* **PROBLEM TO WORK ON**
In the entries that follow, find each line with the word "refutation" and copy it.

* **EXTRACTED DATA**
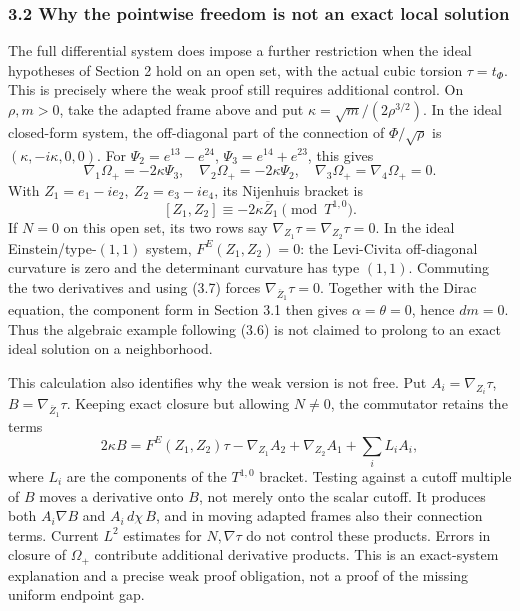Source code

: \documentclass[
  10pt,
]{article}
\begin{document}
\hypertarget{why-the-pointwise-freedom-is-not-an-exact-local-solution}{%
\subsubsection{3.2 Why the pointwise freedom is not an exact local
solution}\label{why-the-pointwise-freedom-is-not-an-exact-local-solution}}

The full differential system does impose a further restriction when the
ideal hypotheses of Section 2 hold on an open set, with the actual cubic
torsion \(\tau=t_\Phi\). This is precisely where the weak proof still
requires additional control. On \(\rho,m>0\), take the adapted frame
above and put \(\kappa=\sqrt m/(2\rho^{3/2})\). In the ideal closed-form
system, the off-diagonal part of the connection of \(\Phi/\sqrt\rho\) is
\((\kappa,-i\kappa,0,0)\). For \(\Psi_2=e^{13}-e^{24}\),
\(\Psi_3=e^{14}+e^{23}\), this gives \[
 \nabla_1\Omega_+=-2\kappa\Psi_3,\quad
 \nabla_2\Omega_+=-2\kappa\Psi_2,\quad
 \nabla_3\Omega_+=\nabla_4\Omega_+=0.
\] With \(Z_1=e_1-ie_2,\ Z_2=e_3-ie_4\), its Nijenhuis bracket is \[
       [Z_1,Z_2]\equiv-2\kappa\overline Z_1
                                      \pmod{T^{1,0}}.          \tag{3.7}
\] If \(N=0\) on this open set, its two rows say
\(\nabla_{Z_1}\tau=\nabla_{Z_2}\tau=0\). In the ideal
Einstein/type-\((1,1)\) system, \(F^E(Z_1,Z_2)=0\): the Levi-Civita
off-diagonal curvature is zero and the determinant curvature has type
\((1,1)\). Commuting the two derivatives and using (3.7) forces
\(\nabla_{\overline Z_1}\tau=0\). Together with the Dirac equation, the
component form in Section 3.1 then gives \(\alpha=\theta=0\), hence
\(dm=0\). Thus the algebraic example following (3.6) is not claimed to
prolong to an exact ideal solution on a neighborhood.

This calculation also identifies why the weak version is not free. Put
\(A_i=\nabla_{Z_i}\tau\), \(B=\nabla_{\overline Z_1}\tau\). Keeping
exact closure but allowing \(N\ne0\), the commutator retains the terms
\[
 2\kappa B
   =F^E(Z_1,Z_2)\tau-\nabla_{Z_1}A_2+\nabla_{Z_2}A_1
                                      +\sum_i L_iA_i,         \tag{3.8}
\] where \(L_i\) are the components of the \(T^{1,0}\) bracket. Testing
against a cutoff multiple of \(B\) moves a derivative onto \(B\), not
merely onto the scalar cutoff. It produces both \(A_i\nabla B\) and
\(A_i\,d\chi\,B\), and in moving adapted frames also their connection
terms. Current \(L^2\) estimates for \(N,\nabla\tau\) do not control
these products. Errors in closure of \(\Omega_+\) contribute additional
derivative products. This is an exact-system explanation and a precise
weak proof obligation, not a proof of the missing uniform endpoint gap.
\end{document}
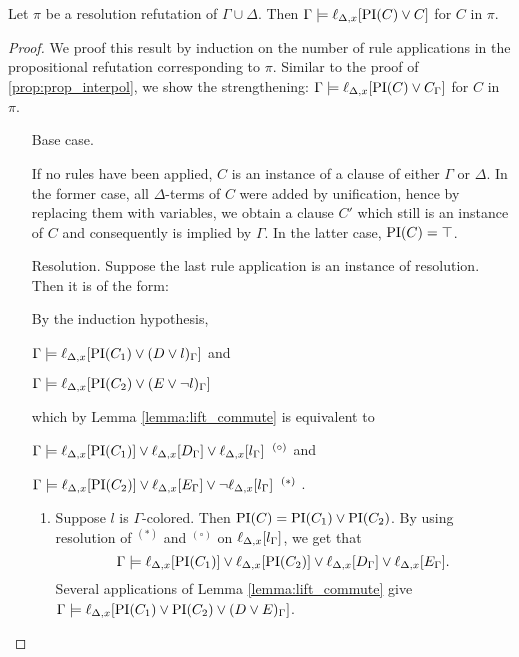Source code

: \begin{lemma}
	\label{lemma:gamma_entails_lifted_interpolant}
	Let $\pi$ be a resolution refutation of $\Gamma \cup \Delta$. 
	Then $\Gamma \entails \lift{\Delta}{ \PI(C) \lor C }{x} $ for $C$ in $\pi$.
\end{lemma}
\begin{proof}
	We proof this result by induction on the number of rule applications in the propositional refutation corresponding to $\pi$. 
	Similar to the proof of \ref{prop:prop_interpol}, we show the strengthening:
	$\Gamma \entails \lift{\Delta}{ \PI(C) \lor C_\Gamma }{x} $ for $C$ in $\pi$.

	\begin{itemize}

			\newcommand{\lif}[1]{\lift{\Delta}{#1}{x}}
		\item[Base case.]

			If no rules have been applied, $C$ is an instance of a clause of either $\Gamma$ or $\Delta$.
			In the former case, all $\Delta$-terms of $C$ were added by unification, hence by replacing them with variables, we obtain a clause $C'$ which still is an instance of $C$ and consequently is implied by $\Gamma$. 
			In the latter case, $\PI(C) = \top$. 

		\item[Resolution.] Suppose the last rule application is an instance of resolution. Then it is of the form:
			\begin{prooftree}
			\end{prooftree}

			By the induction hypothesis,

			$\Gamma \entails \lift{\Delta}{ \PI(C_1) \lor (D \lor l)_\Gamma }{x}$ and

			$\Gamma \entails \lift{\Delta}{ \PI(C_2) \lor (E \lor \lnot l)_\Gamma }{x}$

			which by Lemma \ref{lemma:lift_commute} is equivalent to

			$\Gamma \entails \lift{\Delta}{ \PI(C_1) }{x} \lor
			\lift{\Delta}{ D_\Gamma }{x} \lor
			\lift{\Delta}{ l_\Gamma }{x} \;\; ^{(\circ)} $
			and

			$\Gamma \entails \lift{\Delta}{ \PI(C_2) }{x} \lor
			\lift{\Delta}{ E_\Gamma }{x} \lor
			\lnot \lift{\Delta}{ l_\Gamma }{x} \;\; ^{(*)}$ .


			\begin{enumerate}
				\item Suppose $l$ is $\Gamma$-colored.
					Then $\PI(C) = \PI(C_1) \lor \PI(C_2)$.
					By using resolution of $^{(*)}$ and $^{(\circ)}$ on $\lift{\Delta}{l_\Gamma}{x}$, we get that 
					$$\Gamma \entails\lift{\Delta}{ \PI(C_1) }{x} \lor \lift{\Delta}{ \PI(C_2) }{x} \lor
					\lift{\Delta}{ D_\Gamma }{x} \lor
					\lift{\Delta}{ E_\Gamma }{x}.$$
					Several applications of Lemma \ref{lemma:lift_commute} give
					$\Gamma \entails\lift{\Delta}{ \PI(C_1)  \lor  \PI(C_2) \lor (D \lor E)_\Gamma }{x}$.


\end{enumerate}
\end{itemize}
\end{proof}
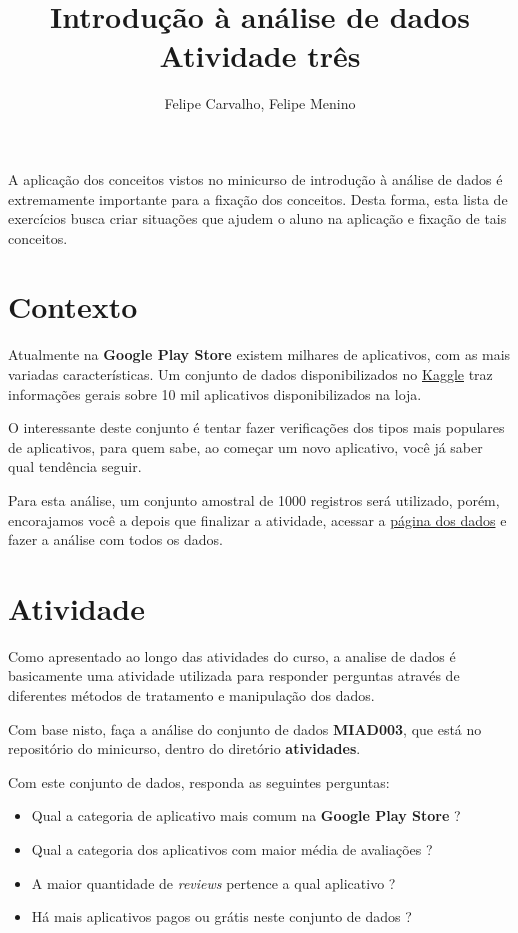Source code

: \documentclass[12pt]{article}
\title{Introdução à análise de dados\\ Atividade três}
\author{Felipe Carvalho\inst{1}, Felipe Menino\inst{1}}
\begin{document}
 

\maketitle
     
\begin{resumo} 
    A aplicação dos conceitos vistos no minicurso de introdução à análise de dados é extremamente importante para a fixação dos conceitos. Desta forma, esta lista de exercícios busca criar situações que ajudem o aluno na aplicação e fixação de tais conceitos.
\end{resumo}

\section{Contexto}

Atualmente na \textbf{Google Play Store} existem milhares de aplicativos, com as mais variadas características. Um conjunto de dados disponibilizados no \href{https://www.kaggle.com/}{Kaggle} traz informações gerais sobre 10 mil aplicativos disponibilizados na loja.

O interessante deste conjunto é tentar fazer verificações dos tipos mais populares de aplicativos, para quem sabe, ao começar um novo aplicativo, você já saber qual tendência seguir.

Para esta análise, um conjunto amostral de 1000 registros será utilizado, porém, encorajamos você a depois que finalizar a atividade, acessar a \href{https://www.kaggle.com/lava18/google-play-store-apps}{página dos dados} e fazer a análise com todos os dados.

\section{Atividade}

Como apresentado ao longo das atividades do curso, a analise de dados é basicamente uma atividade utilizada para responder perguntas através de diferentes métodos de tratamento e manipulação dos dados.

Com base nisto, faça a análise do conjunto de dados \textbf{MIAD003}, que está no repositório do minicurso, dentro do diretório \textbf{atividades}.

Com este conjunto de dados, responda as seguintes perguntas:

\begin{itemize}
    \item Qual a categoria de aplicativo mais comum na \textbf{Google Play Store} ?
    \item Qual a categoria dos aplicativos com maior média de avaliações ?
    \item A maior quantidade de \textit{reviews} pertence a qual aplicativo ?
    \item Há mais aplicativos pagos ou grátis neste conjunto de dados ?
\end{itemize}
\end{document}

* **EXPECTED OUTPUT**
	Let $\pi$ be a resolution refutation of $\Gamma \cup \Delta$. 
	We proof this result by induction on the number of rule applications in the propositional refutation corresponding to $\pi$. 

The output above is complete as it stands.